É esse silêncio, ao menos nos assuntos mundanos da política, que se observa em templos evangélicos de todo o país. Com estratégia baseada em uma teologia de guerra santa, na qual Bolsonaro seria o ungido por Deus, e Lula a representação do mal, gerou-se a satanização, tanto do adversário, como até mesmo do 'irmão' que discordava da orientação política do pastor. Agora, com a 'vontade de Deus' pela eleição do petista, há um dilema teológico entre os fiéis.

É o que observa o antropólogo e pesquisador da temática, professor da Universidade Estadual de Campinas (Unicamp), Ronaldo de Almeida. "Você vai nas igrejas, e eles não sabem como explicar para o fiel como o Deus que está no comando escolheu Lula e não Bolsonaro. É uma igreja que sai fraturada, que já saiu fraturada em 2018, e agora mais ainda, pois jogaram todas as fichas na eleição do Bolsonaro", aponta o professor.

Apesar de afirmar que irá orar pelo presidente e que respeita o resultado das urnas, Malafaia chegou a dizer que deseja distância de Lula e seu governo. Já o bispo Edir Macedo foi mais cauteloso, escolheu o genro, pastor Renato Cardoso, para falar mal do presidente eleito. Sua única declaração a respeito do resultado após o segundo turno eleitoral foi sobre o perdão ao presidente eleito, aceitar o resultado e "bola para frente". "É um movimento esperado das grandes denominações evangélicas que sempre "são governo"", avalia Almeida.

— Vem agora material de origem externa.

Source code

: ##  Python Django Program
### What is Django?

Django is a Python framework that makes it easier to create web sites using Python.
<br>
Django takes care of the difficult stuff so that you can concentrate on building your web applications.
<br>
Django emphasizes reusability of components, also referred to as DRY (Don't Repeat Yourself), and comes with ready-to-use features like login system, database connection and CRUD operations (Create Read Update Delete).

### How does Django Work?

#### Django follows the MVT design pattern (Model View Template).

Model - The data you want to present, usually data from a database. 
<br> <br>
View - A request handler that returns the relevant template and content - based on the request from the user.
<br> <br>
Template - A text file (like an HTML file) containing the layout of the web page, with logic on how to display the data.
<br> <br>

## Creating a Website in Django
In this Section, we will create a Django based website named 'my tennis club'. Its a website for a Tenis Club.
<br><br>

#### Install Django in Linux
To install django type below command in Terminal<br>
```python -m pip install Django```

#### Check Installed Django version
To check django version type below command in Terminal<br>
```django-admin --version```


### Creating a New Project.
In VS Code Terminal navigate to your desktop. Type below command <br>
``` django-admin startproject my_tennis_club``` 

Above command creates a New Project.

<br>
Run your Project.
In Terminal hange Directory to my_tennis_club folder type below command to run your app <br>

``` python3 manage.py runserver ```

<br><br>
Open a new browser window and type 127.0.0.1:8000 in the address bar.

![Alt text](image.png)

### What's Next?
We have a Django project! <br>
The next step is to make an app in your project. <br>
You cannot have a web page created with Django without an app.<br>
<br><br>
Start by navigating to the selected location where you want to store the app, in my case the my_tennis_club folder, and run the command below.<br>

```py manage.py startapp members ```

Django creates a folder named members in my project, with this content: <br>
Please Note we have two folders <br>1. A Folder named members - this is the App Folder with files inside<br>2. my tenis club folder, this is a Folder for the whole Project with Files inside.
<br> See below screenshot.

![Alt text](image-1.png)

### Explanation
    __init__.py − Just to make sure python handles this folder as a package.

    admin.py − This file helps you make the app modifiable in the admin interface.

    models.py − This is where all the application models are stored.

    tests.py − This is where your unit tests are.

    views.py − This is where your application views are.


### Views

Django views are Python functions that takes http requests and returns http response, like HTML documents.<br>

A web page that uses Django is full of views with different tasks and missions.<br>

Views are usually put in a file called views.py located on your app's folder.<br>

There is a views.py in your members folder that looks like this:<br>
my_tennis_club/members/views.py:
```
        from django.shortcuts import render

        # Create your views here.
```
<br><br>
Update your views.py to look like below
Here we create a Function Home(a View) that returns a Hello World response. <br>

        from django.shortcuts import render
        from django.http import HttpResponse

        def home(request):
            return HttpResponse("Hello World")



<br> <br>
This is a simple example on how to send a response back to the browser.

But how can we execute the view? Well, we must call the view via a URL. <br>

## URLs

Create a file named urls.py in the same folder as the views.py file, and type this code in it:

A presidente do PT, deputada Gleisi Hoffmann (PR), afirmou que dispensa o perdão de Edir Macedo. "Ele é quem precisa pedir perdão a Deus pelas mentiras que propagou", retrucou a parlamentar. O bispo, em réplica, afirmou "não dever nada nem a Lula nem a Bolsonaro". Mas Almeida lembra que a IURD e a Record foram privilegiadas, tanto nos governos de Lula, quanto de Bolsonaro. Ainda no governo Lula a diplomacia brasileira foi atuante para atender os interesses da IURD em Angola, país onde hoje a igreja enfrenta problemas com o governo. Já no governo Bolsonaro a verba publicitária, antes concentrada na TV Globo, migrou em grande parte para o SBT e para a TV Record do bispo.

Almeida aposta que tanto Macedo quanto Malafaia devem voltar a se aproximar do governo petista. "Essa característica governista das corporações da fé está ligada aos interesses particulares de cada igreja", completa o antropólogo.